Keywords

1 Introduction

Radiant floor heating (RFH) systems have been demonstrated to provide better thermal comfort while reducing energy consumption. However, the control of such systems is challenging because of the high thermal inertia and corresponding slow response time (Arteconi et al. 2014). Rule-based control (RBC) has been demonstrated to be effective in continuous operation by controlling the supply water temperature or concrete core temperature as a function of outdoor weather conditions, which can be the mean ambient temperature of the past 24 h (Kalz 2010) or weather forecast of the ambient temperature and solar radiation (Hoogmartens and Maarten 2011). However, the RBC may become problematic when a temperature setback during an occupied period at night is applied, which may cause delayed heating during the following morning.

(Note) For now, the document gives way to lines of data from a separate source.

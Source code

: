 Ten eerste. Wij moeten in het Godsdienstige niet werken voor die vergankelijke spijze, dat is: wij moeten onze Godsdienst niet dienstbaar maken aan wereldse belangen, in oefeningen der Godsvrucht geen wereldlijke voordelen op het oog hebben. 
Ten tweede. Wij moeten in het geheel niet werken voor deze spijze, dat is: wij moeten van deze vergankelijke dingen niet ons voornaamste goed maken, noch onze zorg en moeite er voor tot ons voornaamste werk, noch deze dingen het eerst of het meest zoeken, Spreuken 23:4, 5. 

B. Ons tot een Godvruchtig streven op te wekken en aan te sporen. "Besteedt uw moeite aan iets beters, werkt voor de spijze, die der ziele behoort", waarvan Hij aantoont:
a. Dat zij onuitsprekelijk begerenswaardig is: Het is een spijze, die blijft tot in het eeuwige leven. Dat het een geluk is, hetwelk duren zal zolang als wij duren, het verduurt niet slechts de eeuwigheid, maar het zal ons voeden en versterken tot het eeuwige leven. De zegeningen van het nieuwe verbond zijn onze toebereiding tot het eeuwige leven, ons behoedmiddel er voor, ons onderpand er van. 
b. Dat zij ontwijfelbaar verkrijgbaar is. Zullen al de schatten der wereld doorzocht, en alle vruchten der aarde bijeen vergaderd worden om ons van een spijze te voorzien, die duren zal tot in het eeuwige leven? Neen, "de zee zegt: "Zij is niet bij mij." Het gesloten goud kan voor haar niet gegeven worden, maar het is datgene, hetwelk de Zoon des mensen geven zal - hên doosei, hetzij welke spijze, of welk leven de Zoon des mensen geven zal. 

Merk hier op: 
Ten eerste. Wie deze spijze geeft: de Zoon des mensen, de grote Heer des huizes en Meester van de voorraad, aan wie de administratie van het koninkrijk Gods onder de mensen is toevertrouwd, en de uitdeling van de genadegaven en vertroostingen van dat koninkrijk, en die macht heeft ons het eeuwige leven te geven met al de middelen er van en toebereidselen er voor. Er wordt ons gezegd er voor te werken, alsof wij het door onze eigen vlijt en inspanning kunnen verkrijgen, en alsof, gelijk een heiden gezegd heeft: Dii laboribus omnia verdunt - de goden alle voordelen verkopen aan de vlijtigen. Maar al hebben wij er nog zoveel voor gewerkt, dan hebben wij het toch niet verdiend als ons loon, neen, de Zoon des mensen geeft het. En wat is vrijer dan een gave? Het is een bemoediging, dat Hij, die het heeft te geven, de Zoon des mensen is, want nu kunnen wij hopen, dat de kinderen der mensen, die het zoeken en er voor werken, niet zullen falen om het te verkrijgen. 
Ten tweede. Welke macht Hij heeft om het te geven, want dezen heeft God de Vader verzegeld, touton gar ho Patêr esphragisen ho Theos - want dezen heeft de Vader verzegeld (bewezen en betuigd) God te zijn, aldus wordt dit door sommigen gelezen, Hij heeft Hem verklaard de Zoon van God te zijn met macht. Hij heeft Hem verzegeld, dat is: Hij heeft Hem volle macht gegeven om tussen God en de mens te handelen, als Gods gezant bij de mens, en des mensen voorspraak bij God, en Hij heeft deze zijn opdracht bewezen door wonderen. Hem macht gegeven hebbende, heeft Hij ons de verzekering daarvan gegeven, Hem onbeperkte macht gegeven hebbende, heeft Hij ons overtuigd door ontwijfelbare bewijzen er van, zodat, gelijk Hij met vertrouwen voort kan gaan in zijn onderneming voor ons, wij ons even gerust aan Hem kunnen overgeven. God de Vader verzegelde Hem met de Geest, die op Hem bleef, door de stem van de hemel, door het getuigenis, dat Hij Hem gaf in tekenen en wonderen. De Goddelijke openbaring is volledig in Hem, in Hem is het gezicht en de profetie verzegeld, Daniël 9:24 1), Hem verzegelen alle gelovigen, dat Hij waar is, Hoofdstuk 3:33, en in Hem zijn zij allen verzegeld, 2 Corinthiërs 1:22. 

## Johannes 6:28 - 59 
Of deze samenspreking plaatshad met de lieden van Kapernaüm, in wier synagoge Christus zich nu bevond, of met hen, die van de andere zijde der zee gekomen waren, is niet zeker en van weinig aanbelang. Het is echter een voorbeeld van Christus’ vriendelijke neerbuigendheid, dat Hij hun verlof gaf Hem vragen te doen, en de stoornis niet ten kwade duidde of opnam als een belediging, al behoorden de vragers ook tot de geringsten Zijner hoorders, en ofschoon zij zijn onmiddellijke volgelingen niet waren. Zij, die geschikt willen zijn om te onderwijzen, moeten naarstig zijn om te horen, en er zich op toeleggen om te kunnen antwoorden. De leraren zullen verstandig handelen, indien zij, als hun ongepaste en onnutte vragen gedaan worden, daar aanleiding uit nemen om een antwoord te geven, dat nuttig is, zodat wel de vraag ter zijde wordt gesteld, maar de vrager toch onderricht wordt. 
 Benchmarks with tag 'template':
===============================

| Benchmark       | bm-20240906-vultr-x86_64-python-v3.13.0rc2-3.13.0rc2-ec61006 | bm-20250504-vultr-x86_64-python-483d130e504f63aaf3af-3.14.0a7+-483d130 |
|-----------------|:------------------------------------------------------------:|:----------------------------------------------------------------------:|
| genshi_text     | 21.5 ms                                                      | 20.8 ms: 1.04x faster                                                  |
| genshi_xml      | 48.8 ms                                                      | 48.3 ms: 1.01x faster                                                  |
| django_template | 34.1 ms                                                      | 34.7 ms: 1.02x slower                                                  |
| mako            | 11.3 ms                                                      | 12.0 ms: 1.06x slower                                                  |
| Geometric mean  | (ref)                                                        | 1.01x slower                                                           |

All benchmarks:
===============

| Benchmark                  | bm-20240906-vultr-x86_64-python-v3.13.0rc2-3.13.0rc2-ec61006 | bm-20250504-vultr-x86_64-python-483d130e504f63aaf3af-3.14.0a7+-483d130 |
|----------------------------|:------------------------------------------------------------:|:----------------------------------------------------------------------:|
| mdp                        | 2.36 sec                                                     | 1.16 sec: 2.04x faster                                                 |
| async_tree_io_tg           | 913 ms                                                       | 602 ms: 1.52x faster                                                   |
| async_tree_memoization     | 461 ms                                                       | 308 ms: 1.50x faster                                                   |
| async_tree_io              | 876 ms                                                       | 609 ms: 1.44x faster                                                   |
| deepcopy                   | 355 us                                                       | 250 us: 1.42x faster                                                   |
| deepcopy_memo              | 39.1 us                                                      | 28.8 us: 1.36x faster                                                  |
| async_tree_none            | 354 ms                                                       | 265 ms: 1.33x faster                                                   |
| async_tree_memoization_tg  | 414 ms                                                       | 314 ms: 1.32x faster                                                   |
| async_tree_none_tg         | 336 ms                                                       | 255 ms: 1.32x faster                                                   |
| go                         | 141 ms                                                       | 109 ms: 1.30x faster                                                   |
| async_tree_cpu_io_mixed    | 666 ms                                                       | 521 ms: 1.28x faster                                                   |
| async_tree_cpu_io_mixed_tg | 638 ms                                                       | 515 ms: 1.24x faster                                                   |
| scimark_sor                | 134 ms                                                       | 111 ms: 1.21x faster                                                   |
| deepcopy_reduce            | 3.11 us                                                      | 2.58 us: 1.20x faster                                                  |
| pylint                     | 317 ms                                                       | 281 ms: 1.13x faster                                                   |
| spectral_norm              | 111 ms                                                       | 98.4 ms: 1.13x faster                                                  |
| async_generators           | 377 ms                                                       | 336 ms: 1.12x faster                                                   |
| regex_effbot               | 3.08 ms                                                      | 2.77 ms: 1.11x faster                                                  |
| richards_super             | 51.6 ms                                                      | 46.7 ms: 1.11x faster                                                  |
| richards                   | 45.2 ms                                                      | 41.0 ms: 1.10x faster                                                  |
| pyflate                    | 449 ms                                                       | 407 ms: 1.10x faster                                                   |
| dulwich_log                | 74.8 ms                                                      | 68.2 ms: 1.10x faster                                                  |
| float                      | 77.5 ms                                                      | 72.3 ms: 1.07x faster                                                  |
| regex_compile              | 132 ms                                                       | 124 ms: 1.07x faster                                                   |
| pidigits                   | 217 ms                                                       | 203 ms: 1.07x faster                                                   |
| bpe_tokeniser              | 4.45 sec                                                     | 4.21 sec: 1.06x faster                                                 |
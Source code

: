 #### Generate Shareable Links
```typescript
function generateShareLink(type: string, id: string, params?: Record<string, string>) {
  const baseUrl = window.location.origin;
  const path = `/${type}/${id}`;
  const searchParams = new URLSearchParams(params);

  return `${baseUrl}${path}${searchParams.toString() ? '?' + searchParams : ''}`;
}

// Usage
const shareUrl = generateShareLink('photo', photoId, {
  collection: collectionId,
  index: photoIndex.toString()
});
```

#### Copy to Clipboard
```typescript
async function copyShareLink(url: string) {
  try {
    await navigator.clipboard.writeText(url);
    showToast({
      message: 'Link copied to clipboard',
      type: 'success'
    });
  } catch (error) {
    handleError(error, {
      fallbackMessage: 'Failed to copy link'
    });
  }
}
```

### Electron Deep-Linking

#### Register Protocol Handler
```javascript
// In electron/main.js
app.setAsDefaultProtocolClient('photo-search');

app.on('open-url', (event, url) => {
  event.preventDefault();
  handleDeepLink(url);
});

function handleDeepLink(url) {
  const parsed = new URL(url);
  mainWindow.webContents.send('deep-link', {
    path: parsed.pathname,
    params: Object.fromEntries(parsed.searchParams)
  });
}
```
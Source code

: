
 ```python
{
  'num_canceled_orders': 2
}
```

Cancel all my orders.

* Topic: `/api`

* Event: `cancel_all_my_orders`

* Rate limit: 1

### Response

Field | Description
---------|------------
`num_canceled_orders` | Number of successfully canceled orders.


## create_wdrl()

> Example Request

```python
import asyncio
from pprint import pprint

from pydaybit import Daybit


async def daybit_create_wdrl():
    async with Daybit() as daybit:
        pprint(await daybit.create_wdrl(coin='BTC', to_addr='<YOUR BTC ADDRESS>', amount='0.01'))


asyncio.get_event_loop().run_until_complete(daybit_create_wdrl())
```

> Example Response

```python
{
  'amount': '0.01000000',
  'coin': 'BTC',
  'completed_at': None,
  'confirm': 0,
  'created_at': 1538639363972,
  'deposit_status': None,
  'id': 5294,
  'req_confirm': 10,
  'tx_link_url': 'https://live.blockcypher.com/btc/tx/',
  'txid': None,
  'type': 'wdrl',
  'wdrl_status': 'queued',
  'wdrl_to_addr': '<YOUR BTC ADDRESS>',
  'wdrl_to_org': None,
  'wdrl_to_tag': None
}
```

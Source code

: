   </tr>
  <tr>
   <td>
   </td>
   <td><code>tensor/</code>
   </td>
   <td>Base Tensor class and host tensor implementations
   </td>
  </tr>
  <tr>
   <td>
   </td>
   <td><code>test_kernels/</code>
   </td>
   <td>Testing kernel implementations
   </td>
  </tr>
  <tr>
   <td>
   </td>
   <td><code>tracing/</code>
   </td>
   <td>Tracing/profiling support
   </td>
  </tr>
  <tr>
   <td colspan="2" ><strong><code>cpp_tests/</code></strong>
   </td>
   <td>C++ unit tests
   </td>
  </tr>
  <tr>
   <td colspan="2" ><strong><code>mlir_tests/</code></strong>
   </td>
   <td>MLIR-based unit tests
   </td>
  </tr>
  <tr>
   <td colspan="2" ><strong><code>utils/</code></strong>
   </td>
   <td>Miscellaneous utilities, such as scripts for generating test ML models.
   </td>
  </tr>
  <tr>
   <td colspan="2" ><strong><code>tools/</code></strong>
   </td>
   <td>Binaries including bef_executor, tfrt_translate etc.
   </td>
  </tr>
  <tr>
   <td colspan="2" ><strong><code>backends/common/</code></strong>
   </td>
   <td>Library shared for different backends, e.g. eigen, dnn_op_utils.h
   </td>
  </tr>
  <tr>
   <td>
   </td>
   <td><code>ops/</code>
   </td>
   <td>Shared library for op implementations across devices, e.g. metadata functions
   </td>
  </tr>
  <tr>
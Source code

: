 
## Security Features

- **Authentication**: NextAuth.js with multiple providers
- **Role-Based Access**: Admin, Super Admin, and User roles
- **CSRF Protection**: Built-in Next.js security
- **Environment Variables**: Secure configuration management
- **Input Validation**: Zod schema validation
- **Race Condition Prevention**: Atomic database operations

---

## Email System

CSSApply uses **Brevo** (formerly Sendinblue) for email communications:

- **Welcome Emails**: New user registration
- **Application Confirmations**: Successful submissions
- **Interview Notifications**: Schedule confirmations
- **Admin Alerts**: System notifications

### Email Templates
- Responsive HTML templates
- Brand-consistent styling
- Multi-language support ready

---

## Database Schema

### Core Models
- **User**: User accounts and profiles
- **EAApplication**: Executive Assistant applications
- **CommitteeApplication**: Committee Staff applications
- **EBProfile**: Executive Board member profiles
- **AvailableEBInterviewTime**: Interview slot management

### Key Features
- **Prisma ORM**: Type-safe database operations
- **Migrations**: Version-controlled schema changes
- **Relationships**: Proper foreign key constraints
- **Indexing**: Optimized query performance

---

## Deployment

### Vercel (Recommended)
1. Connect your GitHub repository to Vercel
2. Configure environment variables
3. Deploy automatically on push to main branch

Model predictive control (MPC) has been proposed to address this issue. Two studies demonstrated that 17–24% (Privara et al. 2011) and 19–25% (Gayeski et al. 2012) of energy were saved by using MPC. However, the necessity of an accurate dynamic model limits its wide applications in real practice. For example, a grey-box model for the thermal dynamics was developed in Hoogmartens and Maarten (2011), which requires expert knowledge. In contrast, as a model-free algorithm, reinforcement learning (RL) is promising to provide a practical solution based on a few attempts that have been made for HVAC control. However, reinforcement learning-based control (RLC) for the RFH systems has not been thoroughly studied.

Zhang and Lam (2018) applied a deep RL control method to a radiant heating system, which was found to be able to save 16.6–18.2% of energy compared to an RBC. However, they pointed out that future work should focus on the delayed reward problem caused by a slow thermal response. And, other optimal control methods (e.g., MPC) need to be included to further evaluate and benchmark the effectiveness of RLC. Blad et al. (2019) utilized two different RL algorithms with Q-networks to control an underfloor heating system and found that adding eligibility trace showed a better performance than standalone Q-networks for cases with slow dynamics but performed slightly worse for cases without slow dynamics, which revealed the potential of eligibility trace to deal with slow dynamics. However, the environment is simplified and hypothetical without validation using measured data, which did not include solar radiation, windows, real weather data and setback. Also, as mentioned in the paper, they did not take forecasted weather data into account in the RL model, which may have improved the performance. Arroyo et al. (2022) proposed a reinforced model-predictive control algorithm and tested it with a floor heating system. They found that the proposed algorithm can meet constraints and achieve similar performance as MPC. However, this algorithm requires system identification and is consequently not a pure model-free method.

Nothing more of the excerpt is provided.